Dans ce sens, deux associations solidaires avec la cause sahraouie se sont félicitées, hier, de la décision du CAT, soulignant que la libération des prisonniers politiques sahraouis était une décision qui s’impose. Dans un communiqué conjoint, l’Association des amis de la RASD-France et la Ligue de protection des prisonniers politiques sahraouis se félicitent « de la décision du Comité contre la torture de l’ONU à Genève, concernant un prisonnier politique du groupe de Gdeim Izik ». « Avec cette décision, le CAT condamne le royaume du Maroc pour faits de torture sur Mohamed Bourial, arrêté le 8 novembre 2010, le jour du démantèlement du campement pacifique de protestation de Gdeim Izik dans la banlieue de Laâyoune au Sahara occidental.

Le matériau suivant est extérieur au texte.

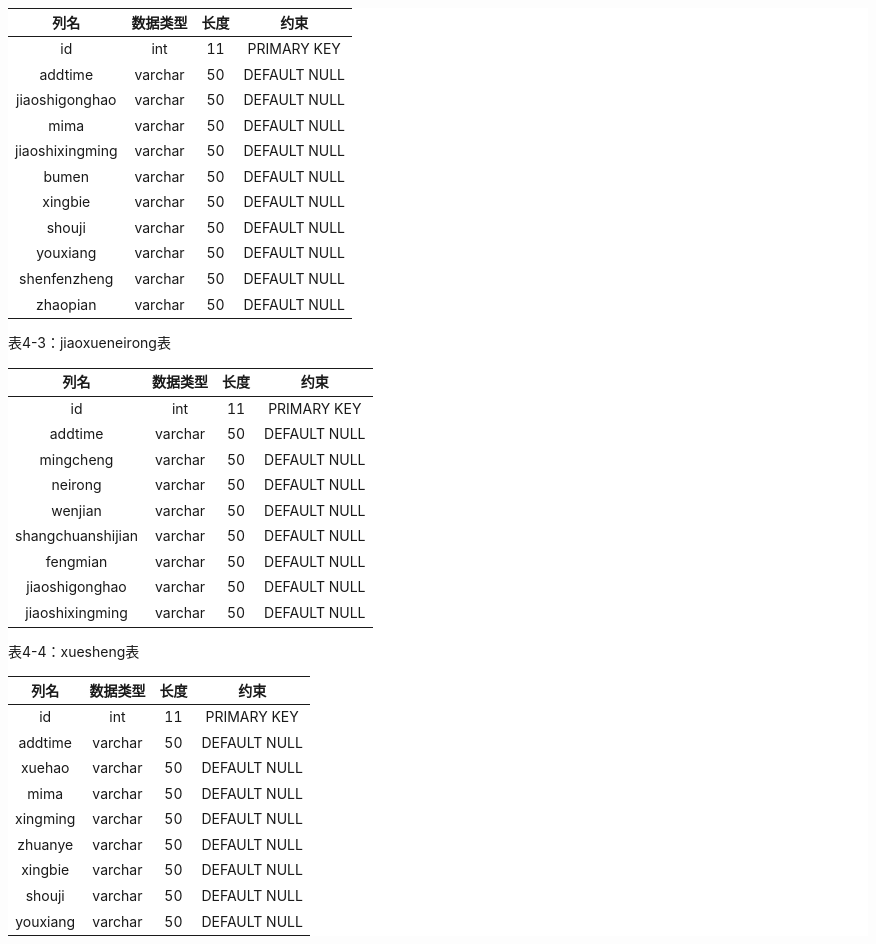 |列名|数据类型|长度|约束|
| :-: | :-: | :-: | :-: |
|id|int|11|PRIMARY KEY|
|addtime|varchar|50|DEFAULT NULL|
|jiaoshigonghao|varchar|50|DEFAULT NULL|
|mima|varchar|50|DEFAULT NULL|
|jiaoshixingming|varchar|50|DEFAULT NULL|
|bumen|varchar|50|DEFAULT NULL|
|xingbie|varchar|50|DEFAULT NULL|
|shouji|varchar|50|DEFAULT NULL|
|youxiang|varchar|50|DEFAULT NULL|
|shenfenzheng|varchar|50|DEFAULT NULL|
|zhaopian|varchar|50|DEFAULT NULL|
表4-3：jiaoxueneirong表

|列名|数据类型|长度|约束|
| :-: | :-: | :-: | :-: |
|id|int|11|PRIMARY KEY|
|addtime|varchar|50|DEFAULT NULL|
|mingcheng|varchar|50|DEFAULT NULL|
|neirong|varchar|50|DEFAULT NULL|
|wenjian|varchar|50|DEFAULT NULL|
|shangchuanshijian|varchar|50|DEFAULT NULL|
|fengmian|varchar|50|DEFAULT NULL|
|jiaoshigonghao|varchar|50|DEFAULT NULL|
|jiaoshixingming|varchar|50|DEFAULT NULL|
表4-4：xuesheng表

|列名|数据类型|长度|约束|
| :-: | :-: | :-: | :-: |
|id|int|11|PRIMARY KEY|
|addtime|varchar|50|DEFAULT NULL|
|xuehao|varchar|50|DEFAULT NULL|
|mima|varchar|50|DEFAULT NULL|
|xingming|varchar|50|DEFAULT NULL|
|zhuanye|varchar|50|DEFAULT NULL|
|xingbie|varchar|50|DEFAULT NULL|
|shouji|varchar|50|DEFAULT NULL|
|youxiang|varchar|50|DEFAULT NULL|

Il a été condamné à l’issue de deux procès inéquitables, dont le premier par une Cour militaire en 2013 et confirmé en appel en 2017, à 30 ans de prison », peut-on lire dans le communiqué. « C’est la troisième fois que cette haute instance de l’ONU condamne le Maroc », souligne le texte, faisant savoir que « la première décision concernait Naâma Asfari, lui aussi prisonnier du groupe de Gdeim Izik, prise le 16 novembre 2016 suite à une communication de la plainte déposée le 4 mars 2014 (et) la deuxième concernait Omar N’dour prise (..) le 19 novembre 2021, pour une communication de plainte déposée le 28 novembre 2014 ».  La même source rappelle que depuis l’arrestation des prisonniers de Gdeim Izik, « les associations solidaires n’ont cessé de dénoncer les conditions d’incarcération des prisonniers et les procès inéquitables de 2013, procès militaire et procès en appel de 2017, qui ont condamné les prisonniers à des peines allant de 20 ans à la perpétuité », citant, entre autres, Amnesty International, Human Rights Watch et le Groupe de Genève. Ces condamnations, ajoutent les deux associations, « ont été faites sur la base d’aveux extorqués sous la torture, ce que le droit international ne reconnait pas comme preuve ». « Avec ces décisions, le CAT dénonce ces tortures et a condamné le Maroc par trois fois depuis 2016. 

R.N.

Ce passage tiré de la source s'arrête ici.